Wakonda Variety is a historic commercial building at 125 Ohio Street on Wakonda, South Dakota. It was listed on the National Register of Historic Places in 2002 as Building at 125 Ohio St. Its nomination form cited the Wakonda Variety building as a "well-preserved example of the Commercial style in a rural town setting where very few historic buildings are left."

==History==
The community of Wakonda began growing after a railroad was built through the area. A 1906 fire destroyed multiple wooden buildings in the commercial area. The Wakonda Variety building lot was first purchased by Wallace Wright in January 1907 from a local real estate company, and the building is believed to have been built later that year. Because it was constructed out of brick, the building survived a 1917 fire that destroyed most of the surrounding commercial structures (the nearby Wakonda State Bank also survived this event). Since its construction, the building has variably been a meat market, a drug store, a variety store, a newspaper office, and a casket storage space.
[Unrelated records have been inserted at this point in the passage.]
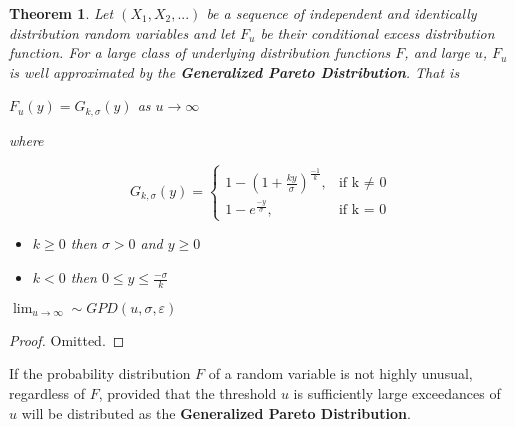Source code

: \documentclass[11pt,a4paper]{article}
\theoremstyle{plain}
\newtheorem{thm}[fact]{Theorem}
\begin{document}
\begin{thm}
Let $(X_1,X_2,...)$ be a sequence of independent and identically distribution random variables and let $F_u$ be their conditional excess distribution function. For a large class of underlying distribution functions $F$, and large $u$, $F_u$ is well approximated by the \textbf{Generalized Pareto Distribution}. That is 
\begin{center}
$F_u(y)=G_{k,\sigma}(y)$ as $u\rightarrow \infty$
\end{center}

where
\begin{center}
 \[
     G_{k,\sigma}(y)=\left\{
                \begin{array}{ll}
                  1-(1+\frac{ky}{\sigma})^{\frac{-1}{k}},&\text{if k $\neq$ 0}\\
                  1-e^{\frac{-y}{\sigma}},&\text {if k = 0}
                \end{array}
              \right.
 \] 
 \end{center}
 \begin{itemize}
  \item $k \geq 0$ then $\sigma > 0$ and $y \geq 0$
  \item $k<0$ then $0 \leq y \leq \frac{-\sigma}{k}$

\end{itemize}

\begin{center}
$\lim_{u \rightarrow \infty} \sim GPD(u,\sigma,\varepsilon)$
\end{center}
\end{thm}

\begin{proof}
Omitted.
\end{proof}
If the probability distribution $F$ of a random variable is not highly unusual, regardless of $F$, provided that the threshold $u$ is sufficiently large exceedances of $u$ will be distributed as the \textbf{Generalized Pareto Distribution}.
\newpage
\end{document}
By the late 1930s and through the 1940s, it was a pharmacy run by Neil Chancellor and later by Glen and Mae Sample. In 1968, it was sold to Wilfred and Ann Doty, who turned it into the Wakonda Variety store, by which name it is now best known. This store closed in 1980, at which point the Steffen family briefly took over the variety store business. After the final variety store closed, the building became vacant and has since been used as a private storage space. On February 14, 2002, it was added to the National Register of Historic Places.

==Architecture==
The Wakonda Variety building is a rare example of surviving early 20th architecture in Wakonda. Built in the Early Commercial style, it is constructed mostly out of brick and sits atop a concrete foundation. It contains a recessed central entryway with two large plate glass display windows on either side. An exposed metal beam divides the first and second floors and still bears the text "Wakonda Variety". At each corner is a brick pilaster, which rises to and joins the corbelled parapet adorning the flat asphalt roof. The second floor contains double-hung arched windows with stone sills and decorative brickwork hoods. The building sharing its southeast wall, 127 Ohio Street, has a nearly identical façade but is not NRHP-listed due to having undergone heavy alterations.